_Exercise requirements_
From the listing below, pick out each line with the word "modeling".

_Data_
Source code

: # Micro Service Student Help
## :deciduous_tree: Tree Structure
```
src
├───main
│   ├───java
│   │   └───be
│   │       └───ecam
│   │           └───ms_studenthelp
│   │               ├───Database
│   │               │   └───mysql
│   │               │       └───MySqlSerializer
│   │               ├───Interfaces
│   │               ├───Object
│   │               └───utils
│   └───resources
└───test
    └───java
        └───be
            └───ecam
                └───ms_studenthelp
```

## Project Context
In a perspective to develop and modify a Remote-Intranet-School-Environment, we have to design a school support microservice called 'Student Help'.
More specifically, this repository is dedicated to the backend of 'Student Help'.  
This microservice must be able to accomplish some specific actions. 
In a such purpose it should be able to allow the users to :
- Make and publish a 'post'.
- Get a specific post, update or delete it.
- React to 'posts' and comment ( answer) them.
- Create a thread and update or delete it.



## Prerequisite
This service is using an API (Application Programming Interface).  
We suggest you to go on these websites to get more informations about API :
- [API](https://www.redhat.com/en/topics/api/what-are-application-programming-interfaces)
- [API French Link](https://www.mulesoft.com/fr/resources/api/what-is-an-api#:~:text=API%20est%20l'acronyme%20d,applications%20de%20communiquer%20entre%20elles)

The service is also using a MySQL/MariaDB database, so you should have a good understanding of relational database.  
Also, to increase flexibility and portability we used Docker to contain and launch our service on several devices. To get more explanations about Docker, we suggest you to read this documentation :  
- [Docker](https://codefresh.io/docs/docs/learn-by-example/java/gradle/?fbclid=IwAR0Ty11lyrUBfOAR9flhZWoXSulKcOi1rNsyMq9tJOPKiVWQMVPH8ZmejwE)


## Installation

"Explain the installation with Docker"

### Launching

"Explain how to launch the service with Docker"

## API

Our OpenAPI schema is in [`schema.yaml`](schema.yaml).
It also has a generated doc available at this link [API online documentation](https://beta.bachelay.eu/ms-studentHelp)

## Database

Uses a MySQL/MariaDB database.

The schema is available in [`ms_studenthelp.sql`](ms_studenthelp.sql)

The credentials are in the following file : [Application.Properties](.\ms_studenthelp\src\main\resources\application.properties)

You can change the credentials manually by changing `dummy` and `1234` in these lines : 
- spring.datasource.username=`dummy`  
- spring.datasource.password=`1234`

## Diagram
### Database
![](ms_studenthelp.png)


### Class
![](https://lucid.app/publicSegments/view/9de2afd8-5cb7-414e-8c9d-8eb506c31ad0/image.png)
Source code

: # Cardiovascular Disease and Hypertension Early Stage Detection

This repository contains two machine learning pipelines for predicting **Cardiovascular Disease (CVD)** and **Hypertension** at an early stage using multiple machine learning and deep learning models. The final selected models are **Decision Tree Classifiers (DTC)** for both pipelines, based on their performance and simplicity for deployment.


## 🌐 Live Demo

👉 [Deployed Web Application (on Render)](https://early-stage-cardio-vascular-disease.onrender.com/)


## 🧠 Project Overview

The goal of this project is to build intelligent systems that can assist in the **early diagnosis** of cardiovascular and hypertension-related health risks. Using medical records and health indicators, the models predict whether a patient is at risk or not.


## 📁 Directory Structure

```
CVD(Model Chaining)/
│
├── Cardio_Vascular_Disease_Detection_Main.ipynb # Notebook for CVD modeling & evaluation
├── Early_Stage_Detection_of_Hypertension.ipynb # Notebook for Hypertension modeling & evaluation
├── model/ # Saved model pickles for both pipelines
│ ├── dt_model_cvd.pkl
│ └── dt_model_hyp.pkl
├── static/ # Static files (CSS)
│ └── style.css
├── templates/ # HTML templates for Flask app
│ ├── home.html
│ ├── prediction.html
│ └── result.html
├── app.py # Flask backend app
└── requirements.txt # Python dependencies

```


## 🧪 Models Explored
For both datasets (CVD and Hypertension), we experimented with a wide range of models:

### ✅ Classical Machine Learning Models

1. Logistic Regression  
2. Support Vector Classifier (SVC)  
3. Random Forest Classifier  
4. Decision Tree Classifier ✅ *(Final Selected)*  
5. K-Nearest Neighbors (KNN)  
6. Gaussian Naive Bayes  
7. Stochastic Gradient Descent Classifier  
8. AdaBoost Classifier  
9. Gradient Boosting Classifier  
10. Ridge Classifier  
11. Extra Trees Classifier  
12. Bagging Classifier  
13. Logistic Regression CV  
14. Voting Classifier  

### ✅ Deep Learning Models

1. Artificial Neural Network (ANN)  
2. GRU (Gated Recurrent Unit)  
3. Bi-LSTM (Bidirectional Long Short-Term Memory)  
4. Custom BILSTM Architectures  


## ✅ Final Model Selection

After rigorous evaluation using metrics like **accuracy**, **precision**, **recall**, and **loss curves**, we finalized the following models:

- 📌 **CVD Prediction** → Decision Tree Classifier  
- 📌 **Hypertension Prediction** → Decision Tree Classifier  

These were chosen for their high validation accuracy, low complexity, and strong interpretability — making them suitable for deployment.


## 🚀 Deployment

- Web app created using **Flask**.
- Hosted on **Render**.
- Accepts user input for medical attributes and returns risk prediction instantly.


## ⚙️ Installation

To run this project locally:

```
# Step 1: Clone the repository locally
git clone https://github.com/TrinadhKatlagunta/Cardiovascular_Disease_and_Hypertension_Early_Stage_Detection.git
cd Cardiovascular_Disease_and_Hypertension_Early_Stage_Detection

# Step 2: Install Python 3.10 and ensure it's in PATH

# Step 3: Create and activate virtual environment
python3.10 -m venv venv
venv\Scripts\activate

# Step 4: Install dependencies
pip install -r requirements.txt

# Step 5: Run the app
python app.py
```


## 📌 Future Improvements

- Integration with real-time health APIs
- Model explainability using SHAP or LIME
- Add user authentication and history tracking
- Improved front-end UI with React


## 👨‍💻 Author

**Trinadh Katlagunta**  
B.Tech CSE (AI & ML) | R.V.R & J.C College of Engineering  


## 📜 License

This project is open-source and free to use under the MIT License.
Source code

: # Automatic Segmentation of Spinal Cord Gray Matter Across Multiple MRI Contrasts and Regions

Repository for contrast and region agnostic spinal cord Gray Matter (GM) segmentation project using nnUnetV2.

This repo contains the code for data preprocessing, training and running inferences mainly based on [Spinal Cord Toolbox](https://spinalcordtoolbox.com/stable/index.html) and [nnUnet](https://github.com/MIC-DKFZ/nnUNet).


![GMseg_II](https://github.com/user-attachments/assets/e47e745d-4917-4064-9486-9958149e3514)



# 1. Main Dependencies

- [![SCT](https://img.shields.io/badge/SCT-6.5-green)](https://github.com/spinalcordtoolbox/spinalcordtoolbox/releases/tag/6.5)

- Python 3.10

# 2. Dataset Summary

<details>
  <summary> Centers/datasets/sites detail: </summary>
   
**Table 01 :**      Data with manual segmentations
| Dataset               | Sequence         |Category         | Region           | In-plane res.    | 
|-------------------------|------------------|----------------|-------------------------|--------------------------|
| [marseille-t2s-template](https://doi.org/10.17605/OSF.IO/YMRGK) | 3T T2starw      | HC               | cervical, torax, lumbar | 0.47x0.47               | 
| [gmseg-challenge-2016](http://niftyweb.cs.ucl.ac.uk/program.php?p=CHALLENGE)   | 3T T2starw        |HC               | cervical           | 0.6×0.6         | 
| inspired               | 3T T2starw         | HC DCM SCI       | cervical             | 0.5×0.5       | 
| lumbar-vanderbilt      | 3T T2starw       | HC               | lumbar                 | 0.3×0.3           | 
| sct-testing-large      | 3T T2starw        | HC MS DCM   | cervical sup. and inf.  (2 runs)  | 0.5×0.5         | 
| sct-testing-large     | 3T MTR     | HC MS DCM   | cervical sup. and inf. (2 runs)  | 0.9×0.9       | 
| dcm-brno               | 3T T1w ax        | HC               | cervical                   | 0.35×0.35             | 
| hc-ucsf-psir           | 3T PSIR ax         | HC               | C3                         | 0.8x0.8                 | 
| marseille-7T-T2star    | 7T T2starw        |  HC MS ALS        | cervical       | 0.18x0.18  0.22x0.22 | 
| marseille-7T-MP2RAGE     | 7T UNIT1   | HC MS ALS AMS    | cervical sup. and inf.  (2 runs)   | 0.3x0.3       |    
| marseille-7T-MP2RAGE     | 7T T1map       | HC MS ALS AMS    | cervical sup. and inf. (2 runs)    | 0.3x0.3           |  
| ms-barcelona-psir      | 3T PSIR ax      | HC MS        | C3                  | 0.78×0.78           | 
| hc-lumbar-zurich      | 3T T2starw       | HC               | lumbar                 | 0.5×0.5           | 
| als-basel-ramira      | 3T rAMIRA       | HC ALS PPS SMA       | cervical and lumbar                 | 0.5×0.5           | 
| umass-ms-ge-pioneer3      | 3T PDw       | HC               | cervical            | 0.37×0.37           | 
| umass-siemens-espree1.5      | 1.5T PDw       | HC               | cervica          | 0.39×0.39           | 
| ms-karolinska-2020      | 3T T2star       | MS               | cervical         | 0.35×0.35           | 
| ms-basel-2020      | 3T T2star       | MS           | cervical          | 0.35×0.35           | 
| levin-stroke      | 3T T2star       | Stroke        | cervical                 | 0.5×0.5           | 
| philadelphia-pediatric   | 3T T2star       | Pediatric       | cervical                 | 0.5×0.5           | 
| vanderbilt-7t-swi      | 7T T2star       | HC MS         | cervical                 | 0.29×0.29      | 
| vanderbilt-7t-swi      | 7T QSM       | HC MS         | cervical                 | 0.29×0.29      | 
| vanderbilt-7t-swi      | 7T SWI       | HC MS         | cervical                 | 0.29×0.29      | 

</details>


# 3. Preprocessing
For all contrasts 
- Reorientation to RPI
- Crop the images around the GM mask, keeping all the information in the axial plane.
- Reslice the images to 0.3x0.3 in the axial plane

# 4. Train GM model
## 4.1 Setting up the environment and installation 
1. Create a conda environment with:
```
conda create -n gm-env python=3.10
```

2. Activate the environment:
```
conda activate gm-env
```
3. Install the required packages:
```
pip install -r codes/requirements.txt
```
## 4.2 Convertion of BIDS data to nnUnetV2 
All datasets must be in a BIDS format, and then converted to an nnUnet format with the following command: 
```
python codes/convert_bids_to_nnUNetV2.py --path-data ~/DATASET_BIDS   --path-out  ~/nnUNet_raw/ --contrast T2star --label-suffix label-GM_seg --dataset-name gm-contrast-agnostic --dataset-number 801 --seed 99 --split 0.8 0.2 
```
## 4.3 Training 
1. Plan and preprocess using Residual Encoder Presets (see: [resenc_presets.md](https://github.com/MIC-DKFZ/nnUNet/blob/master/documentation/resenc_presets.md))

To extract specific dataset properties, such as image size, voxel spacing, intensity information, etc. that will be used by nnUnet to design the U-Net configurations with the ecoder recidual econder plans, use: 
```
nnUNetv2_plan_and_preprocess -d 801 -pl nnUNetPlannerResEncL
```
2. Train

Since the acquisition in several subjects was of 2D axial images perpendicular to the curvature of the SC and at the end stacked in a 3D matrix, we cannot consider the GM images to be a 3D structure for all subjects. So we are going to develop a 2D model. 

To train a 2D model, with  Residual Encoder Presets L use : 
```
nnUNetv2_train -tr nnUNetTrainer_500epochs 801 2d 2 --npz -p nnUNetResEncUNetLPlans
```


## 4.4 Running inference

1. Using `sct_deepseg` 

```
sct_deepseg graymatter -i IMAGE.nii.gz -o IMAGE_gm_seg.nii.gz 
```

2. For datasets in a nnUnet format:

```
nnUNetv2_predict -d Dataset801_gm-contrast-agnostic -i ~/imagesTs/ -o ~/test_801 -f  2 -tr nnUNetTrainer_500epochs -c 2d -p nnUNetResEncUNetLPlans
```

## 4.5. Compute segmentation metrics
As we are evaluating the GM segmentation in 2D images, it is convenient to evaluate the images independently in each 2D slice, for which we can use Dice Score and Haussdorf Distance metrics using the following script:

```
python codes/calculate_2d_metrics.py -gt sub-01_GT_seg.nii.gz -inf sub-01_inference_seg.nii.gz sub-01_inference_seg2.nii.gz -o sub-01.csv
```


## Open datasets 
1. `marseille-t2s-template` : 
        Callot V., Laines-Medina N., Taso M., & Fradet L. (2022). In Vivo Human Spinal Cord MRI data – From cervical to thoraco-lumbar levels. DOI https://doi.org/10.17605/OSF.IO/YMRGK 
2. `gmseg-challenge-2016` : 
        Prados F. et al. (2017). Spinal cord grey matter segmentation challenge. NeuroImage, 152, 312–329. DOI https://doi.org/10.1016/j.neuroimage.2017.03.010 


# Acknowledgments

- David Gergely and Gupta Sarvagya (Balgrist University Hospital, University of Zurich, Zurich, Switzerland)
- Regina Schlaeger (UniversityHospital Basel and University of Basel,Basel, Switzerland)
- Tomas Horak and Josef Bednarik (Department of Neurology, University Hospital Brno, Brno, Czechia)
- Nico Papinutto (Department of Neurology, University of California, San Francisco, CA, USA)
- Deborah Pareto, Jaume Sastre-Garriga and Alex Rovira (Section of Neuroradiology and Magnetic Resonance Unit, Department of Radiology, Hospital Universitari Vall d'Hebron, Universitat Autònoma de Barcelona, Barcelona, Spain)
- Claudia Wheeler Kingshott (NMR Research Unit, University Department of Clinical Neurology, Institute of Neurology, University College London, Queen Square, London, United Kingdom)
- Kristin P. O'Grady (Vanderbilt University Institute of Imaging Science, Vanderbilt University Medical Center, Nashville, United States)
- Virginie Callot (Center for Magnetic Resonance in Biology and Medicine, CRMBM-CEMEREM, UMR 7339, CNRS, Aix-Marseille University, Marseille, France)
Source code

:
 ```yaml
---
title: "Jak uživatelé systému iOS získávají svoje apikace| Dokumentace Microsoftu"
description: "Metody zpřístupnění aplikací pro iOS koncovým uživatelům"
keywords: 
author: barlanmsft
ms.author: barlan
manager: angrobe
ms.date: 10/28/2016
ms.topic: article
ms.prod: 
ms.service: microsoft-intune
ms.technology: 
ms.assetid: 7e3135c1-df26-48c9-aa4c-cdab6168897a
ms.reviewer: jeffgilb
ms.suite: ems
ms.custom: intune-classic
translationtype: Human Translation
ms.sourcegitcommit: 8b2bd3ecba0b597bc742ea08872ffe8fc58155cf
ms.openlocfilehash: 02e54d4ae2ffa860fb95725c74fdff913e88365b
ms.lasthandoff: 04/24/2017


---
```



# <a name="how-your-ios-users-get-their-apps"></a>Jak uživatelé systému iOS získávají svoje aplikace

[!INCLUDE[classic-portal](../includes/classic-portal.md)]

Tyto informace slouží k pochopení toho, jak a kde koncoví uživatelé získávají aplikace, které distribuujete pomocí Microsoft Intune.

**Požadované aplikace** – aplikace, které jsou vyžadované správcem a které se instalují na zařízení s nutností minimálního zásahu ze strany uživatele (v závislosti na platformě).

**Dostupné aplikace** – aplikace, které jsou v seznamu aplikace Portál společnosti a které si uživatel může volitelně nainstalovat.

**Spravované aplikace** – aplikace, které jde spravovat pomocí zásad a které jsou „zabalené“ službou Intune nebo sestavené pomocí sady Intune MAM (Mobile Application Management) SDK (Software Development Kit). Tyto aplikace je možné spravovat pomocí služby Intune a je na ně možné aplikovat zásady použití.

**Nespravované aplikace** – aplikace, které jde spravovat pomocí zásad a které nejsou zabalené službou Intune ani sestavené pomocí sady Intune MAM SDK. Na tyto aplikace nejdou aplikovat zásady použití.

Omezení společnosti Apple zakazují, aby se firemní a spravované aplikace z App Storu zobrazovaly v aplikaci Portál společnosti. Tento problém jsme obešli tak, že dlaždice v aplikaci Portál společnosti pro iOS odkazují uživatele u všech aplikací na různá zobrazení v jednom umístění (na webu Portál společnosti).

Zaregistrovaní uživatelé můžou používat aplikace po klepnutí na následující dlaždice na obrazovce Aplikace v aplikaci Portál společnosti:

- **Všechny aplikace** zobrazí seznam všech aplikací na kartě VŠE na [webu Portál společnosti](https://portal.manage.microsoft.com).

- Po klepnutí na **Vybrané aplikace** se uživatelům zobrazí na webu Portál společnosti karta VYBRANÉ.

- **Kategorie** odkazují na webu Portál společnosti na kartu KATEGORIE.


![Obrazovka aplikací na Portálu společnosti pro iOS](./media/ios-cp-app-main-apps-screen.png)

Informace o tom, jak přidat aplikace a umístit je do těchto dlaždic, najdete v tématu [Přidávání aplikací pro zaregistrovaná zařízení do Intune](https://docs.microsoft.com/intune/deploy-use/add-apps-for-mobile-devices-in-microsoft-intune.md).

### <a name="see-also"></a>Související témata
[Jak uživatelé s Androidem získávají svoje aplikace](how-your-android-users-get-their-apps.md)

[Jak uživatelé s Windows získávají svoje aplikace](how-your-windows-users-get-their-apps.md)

_Exercise output_
├── Cardio_Vascular_Disease_Detection_Main.ipynb # Notebook for CVD modeling & evaluation
├── Early_Stage_Detection_of_Hypertension.ipynb # Notebook for Hypertension modeling & evaluation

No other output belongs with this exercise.